### EXERCISE
Output the records below verbatim, minus the pictures.

Records contained in a dataset:
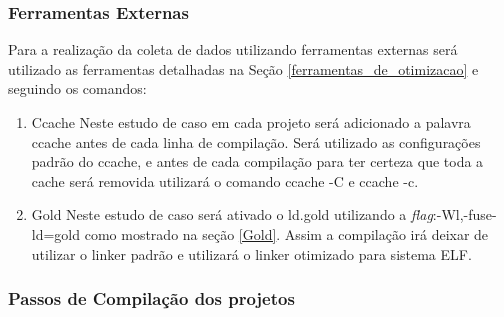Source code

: \subsubsection{Ferramentas Externas}

	Para a realização da coleta de dados utilizando ferramentas
 externas será utilizado as ferramentas detalhadas na Seção 
\ref{ferramentas_de_otimizacao} e seguindo os comandos:

        \begin{enumerate}
               \item Ccache
                    \subitem Neste estudo de caso em cada projeto será adicionado
 a palavra ccache antes de cada linha de compilação. Será utilizado as
 configurações padrão do ccache, e antes de cada compilação para ter certeza
 que toda a cache será removida utilizará o comando ccache -C e ccache -c.
                \item Gold
                    \subitem Neste estudo de caso será ativado o ld.gold
 utilizando a \textit{flag}:-Wl,-fuse-ld=gold como mostrado na seção \ref{Gold}. Assim  a
 compilação irá deixar de utilizar o linker padrão e utilizará o linker
 otimizado para sistema ELF.
        \end{enumerate}

\subsubsection{Passos de Compilação dos projetos}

### SOLUTION TO THIS TASK
Source code

: \subsubsection{Ferramentas Externas}

	Para a realização da coleta de dados utilizando ferramentas
 externas será utilizado as ferramentas detalhadas na Seção 
\ref{ferramentas_de_otimizacao} e seguindo os comandos:

        \begin{enumerate}
               \item Ccache
                    \subitem Neste estudo de caso em cada projeto será adicionado
 a palavra ccache antes de cada linha de compilação. Será utilizado as
 configurações padrão do ccache, e antes de cada compilação para ter certeza
 que toda a cache será removida utilizará o comando ccache -C e ccache -c.
                \item Gold
                    \subitem Neste estudo de caso será ativado o ld.gold
 utilizando a \textit{flag}:-Wl,-fuse-ld=gold como mostrado na seção \ref{Gold}. Assim  a
 compilação irá deixar de utilizar o linker padrão e utilizará o linker
 otimizado para sistema ELF.
        \end{enumerate}

\subsubsection{Passos de Compilação dos projetos}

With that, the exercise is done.